START Provided records

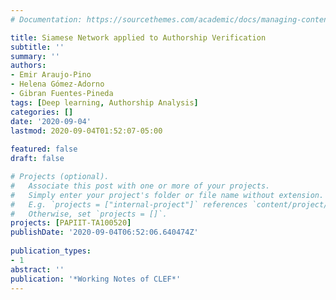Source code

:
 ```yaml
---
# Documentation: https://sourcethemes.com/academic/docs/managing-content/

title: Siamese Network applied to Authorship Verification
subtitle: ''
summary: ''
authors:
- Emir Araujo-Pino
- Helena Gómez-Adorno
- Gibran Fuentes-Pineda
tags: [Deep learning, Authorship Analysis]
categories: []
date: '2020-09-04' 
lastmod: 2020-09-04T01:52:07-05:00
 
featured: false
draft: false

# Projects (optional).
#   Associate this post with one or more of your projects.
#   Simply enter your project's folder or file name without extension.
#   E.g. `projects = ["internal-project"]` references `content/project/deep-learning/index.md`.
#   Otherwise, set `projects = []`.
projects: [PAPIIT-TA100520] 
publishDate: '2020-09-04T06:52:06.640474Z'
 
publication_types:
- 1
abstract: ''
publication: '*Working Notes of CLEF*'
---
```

END Provided records
START Provided records

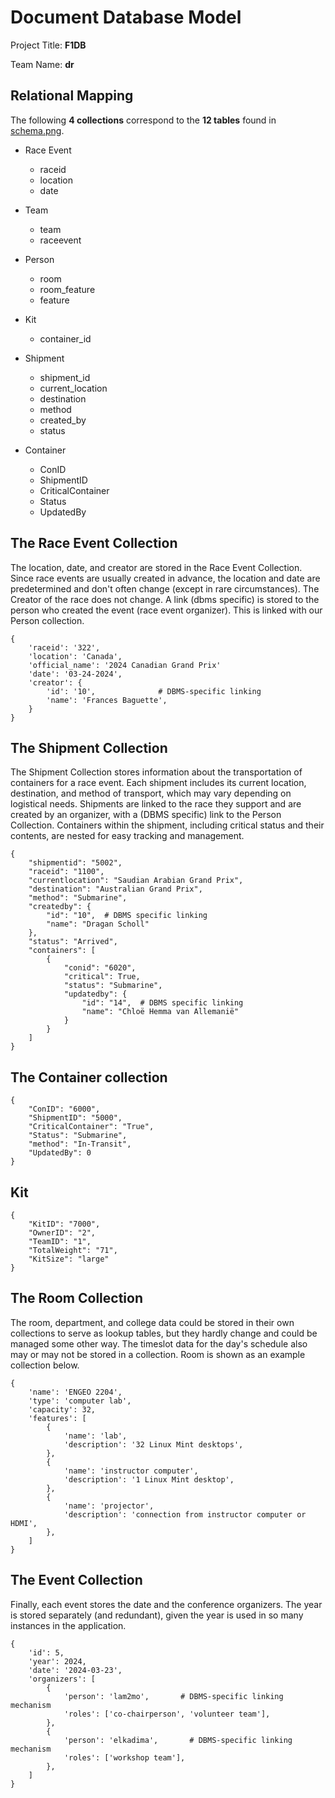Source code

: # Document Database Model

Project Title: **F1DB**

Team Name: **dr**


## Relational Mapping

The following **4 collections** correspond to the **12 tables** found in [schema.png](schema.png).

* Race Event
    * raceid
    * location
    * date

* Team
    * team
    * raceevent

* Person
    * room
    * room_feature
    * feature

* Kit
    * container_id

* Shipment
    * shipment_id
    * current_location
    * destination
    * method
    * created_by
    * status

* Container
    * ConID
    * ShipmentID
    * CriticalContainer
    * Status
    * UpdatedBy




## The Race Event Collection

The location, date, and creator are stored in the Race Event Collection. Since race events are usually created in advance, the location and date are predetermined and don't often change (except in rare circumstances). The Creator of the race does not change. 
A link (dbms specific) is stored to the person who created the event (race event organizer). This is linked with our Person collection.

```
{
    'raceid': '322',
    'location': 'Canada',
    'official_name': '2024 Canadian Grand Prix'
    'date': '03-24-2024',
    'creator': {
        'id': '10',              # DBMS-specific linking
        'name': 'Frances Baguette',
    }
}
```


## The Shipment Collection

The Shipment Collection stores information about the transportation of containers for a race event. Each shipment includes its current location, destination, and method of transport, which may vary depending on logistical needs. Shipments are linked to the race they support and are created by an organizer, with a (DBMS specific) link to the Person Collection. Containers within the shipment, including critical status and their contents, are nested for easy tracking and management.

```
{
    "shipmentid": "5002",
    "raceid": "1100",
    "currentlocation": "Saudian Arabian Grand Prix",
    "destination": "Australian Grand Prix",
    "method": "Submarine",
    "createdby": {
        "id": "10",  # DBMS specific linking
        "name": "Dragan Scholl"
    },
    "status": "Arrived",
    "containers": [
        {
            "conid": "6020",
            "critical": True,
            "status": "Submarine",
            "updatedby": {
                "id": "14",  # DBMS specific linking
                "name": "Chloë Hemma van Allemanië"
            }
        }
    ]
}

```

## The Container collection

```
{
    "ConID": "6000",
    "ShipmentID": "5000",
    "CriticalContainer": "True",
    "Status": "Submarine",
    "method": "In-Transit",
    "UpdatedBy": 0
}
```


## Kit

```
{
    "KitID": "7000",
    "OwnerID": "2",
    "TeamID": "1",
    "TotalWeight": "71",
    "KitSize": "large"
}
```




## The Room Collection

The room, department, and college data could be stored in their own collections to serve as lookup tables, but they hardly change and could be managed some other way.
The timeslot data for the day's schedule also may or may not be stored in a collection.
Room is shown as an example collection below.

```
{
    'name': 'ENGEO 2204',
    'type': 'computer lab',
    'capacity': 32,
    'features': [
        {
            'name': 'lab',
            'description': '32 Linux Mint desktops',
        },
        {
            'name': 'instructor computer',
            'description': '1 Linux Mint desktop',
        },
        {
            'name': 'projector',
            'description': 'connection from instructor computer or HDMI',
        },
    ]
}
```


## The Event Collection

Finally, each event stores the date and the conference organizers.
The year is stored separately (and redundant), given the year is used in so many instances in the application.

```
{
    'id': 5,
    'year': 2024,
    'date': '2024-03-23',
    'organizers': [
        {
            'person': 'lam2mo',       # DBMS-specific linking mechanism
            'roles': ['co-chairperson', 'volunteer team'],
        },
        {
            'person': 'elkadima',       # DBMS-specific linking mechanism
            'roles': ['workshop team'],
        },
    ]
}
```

END Provided records

## What you need to do
Search the data above for the word "description" and show every line that has it.

## Solution to the problem
            'description': '32 Linux Mint desktops',
            'description': '1 Linux Mint desktop',
            'description': 'connection from instructor computer or HDMI',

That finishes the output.